Sonntag, 18. November 2012
Fernab von sicherem Terrain
Christian Zehnder, Arkady Shilkloper und John Wolf Brennan im Jazzclub Tangente in Eschen (FL)
Ein Trio mit Christian Zehnder ist per se originell. Wer als Musiker gegen den Kuriositätenbonus des Obertonsängers anspielen muss, hat es gewiss schwer, doch dem Hornisten Arkady Shilkloper und dem Pianisten John Wolf Brennan fällt die Aufgabe leicht.

Der beiläufige Hinweis von Christian Zehnder, dass das Trio bei jedem Auftritt anders klinge, wirkt wie unbegründete Koketterie. Die drei Musiker haben sich ihre Meriten längst erworben. Doch schon beim ersten Stück merkt man deutlich: Die drei, die noch nicht allzu lange gemeinsam spielen, bewegen sich oft fernab von gesichertem Terrain.

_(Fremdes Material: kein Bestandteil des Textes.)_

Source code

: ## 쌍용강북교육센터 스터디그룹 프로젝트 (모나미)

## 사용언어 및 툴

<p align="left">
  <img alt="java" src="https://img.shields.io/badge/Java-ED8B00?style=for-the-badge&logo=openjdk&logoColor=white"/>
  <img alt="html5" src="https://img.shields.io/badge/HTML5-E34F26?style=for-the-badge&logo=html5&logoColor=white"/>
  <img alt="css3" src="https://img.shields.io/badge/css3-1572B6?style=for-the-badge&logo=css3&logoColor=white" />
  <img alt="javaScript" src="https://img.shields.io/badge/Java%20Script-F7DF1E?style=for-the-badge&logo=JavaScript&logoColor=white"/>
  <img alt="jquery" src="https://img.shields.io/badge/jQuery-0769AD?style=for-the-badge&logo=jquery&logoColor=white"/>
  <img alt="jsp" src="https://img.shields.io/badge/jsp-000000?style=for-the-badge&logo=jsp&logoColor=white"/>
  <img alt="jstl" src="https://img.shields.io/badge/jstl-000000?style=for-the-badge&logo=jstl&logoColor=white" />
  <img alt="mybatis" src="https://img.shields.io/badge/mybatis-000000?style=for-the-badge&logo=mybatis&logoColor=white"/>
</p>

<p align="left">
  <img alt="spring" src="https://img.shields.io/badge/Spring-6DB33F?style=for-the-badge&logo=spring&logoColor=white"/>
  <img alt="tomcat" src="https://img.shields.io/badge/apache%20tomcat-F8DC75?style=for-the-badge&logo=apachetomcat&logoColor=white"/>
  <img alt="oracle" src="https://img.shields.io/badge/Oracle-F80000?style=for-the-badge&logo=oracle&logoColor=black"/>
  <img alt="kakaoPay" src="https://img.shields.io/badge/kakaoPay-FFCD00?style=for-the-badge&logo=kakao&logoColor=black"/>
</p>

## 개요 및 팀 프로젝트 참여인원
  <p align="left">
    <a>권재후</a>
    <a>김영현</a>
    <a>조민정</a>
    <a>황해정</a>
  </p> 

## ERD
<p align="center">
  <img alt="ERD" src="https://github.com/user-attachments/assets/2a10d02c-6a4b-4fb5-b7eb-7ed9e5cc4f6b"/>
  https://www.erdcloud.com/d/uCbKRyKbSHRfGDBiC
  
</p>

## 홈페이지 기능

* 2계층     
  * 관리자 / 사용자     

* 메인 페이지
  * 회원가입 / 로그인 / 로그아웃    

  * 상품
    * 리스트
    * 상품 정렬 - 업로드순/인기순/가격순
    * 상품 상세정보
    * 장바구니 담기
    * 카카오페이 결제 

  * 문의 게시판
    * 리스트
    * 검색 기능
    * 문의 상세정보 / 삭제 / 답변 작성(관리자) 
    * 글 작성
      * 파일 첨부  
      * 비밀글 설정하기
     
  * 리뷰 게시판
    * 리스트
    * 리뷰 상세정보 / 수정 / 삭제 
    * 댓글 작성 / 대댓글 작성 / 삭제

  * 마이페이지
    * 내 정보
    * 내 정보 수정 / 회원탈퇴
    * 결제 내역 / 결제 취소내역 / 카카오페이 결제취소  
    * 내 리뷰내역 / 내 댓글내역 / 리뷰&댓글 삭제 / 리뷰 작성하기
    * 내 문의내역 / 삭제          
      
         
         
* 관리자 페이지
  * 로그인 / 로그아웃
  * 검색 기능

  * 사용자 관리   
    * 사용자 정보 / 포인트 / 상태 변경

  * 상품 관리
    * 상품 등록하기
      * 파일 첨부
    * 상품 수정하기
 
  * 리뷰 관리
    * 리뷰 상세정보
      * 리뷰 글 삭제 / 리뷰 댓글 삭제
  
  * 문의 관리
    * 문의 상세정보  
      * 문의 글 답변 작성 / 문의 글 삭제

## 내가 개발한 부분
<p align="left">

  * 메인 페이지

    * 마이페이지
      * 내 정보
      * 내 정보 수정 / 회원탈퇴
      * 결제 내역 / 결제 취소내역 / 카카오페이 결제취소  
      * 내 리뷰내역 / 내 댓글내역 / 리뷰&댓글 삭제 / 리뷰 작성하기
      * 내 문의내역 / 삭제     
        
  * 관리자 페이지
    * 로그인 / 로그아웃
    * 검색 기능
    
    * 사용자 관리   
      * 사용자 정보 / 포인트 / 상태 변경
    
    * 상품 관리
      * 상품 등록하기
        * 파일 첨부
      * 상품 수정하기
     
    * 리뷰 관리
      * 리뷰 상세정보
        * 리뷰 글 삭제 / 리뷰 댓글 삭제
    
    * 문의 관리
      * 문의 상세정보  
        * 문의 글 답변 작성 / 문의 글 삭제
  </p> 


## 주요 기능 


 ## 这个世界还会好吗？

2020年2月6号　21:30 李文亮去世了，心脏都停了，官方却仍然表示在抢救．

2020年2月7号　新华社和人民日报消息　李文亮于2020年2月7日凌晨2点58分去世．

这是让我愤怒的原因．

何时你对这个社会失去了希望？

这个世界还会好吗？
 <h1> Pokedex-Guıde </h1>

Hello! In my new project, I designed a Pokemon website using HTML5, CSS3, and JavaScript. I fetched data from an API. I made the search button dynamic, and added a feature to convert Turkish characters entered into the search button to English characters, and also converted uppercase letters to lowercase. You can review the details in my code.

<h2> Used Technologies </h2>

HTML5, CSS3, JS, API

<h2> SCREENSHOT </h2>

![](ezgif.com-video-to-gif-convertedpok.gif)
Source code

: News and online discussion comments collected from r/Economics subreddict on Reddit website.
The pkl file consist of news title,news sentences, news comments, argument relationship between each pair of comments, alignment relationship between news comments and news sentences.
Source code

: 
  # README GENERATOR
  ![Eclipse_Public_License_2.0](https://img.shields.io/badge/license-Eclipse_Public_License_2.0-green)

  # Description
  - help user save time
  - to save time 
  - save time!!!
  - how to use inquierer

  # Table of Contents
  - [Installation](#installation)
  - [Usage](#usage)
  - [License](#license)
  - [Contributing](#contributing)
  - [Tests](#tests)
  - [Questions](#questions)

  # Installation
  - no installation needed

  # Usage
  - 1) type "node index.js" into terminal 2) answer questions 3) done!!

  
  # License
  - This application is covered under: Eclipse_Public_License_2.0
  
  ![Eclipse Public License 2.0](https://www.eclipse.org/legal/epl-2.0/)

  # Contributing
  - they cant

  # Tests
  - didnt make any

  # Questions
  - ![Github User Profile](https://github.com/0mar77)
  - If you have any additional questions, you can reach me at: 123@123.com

Der Obertongesang, in den 1960er-Jahren in die westliche Musik eingeführt, ist immer noch außergewöhnlich. Daher ist es nicht überraschend, dass Christian Zehnder im Mittelpunkt steht. Er bringt nicht nur westlichen Obertongesang, sondern singt auch in der asiatischen Tradition und wechselt immer wieder in den knarrig tiefen Kehlkopfgesang. Dazu beweist er als Tonpantomime, der alle Rollen einer hitzigen Auseinandersetzung verkörpert, auch komödiantisches Talent. Doch auch wenn Brennan und Shilklopper ihrem Kollegen immer wieder den Platz an der Sonne überlassen, stehen sie ihm in nichts nach. Arkady Shilkloper – er zählt zu den derzeit virtuosesten Alphornspielern überhaupt – bringt ungeahnt temperamentvolle Läufe, spielt sein Horn auch zweistimmig oder funktioniert es kurzzeitig zum Didgeridoo um, indem er einfach den dritten Teil des Rohres weglässt. Die Musik der australischen Ureinwohner zitiert er nur kurz, schon bald wechselt er von der Zirkularatmung zu kräftigen, rhythmischen Stößen und ersetzt so Bass und Schlagzeug. Wenn einer der drei ihre Instrumente verändern – Christian Zehner spielt schon seit vielen Jahren ein modifiziertes Akkordeon, von ihm als 'Wippkordion' bezeichnet – dann wohl nicht nur aus Lust an der Verfremdung, sondern weil es er Charakter des Stückes erfordert. So kann John Wolf Brennan den warmen Bordunton, der in einer Komposition die Grundlage für die Höhenflüge der Kollegen liefert, nur erzeugen, indem er einen gewachsten Faden durch die Klaviersaiten zieht.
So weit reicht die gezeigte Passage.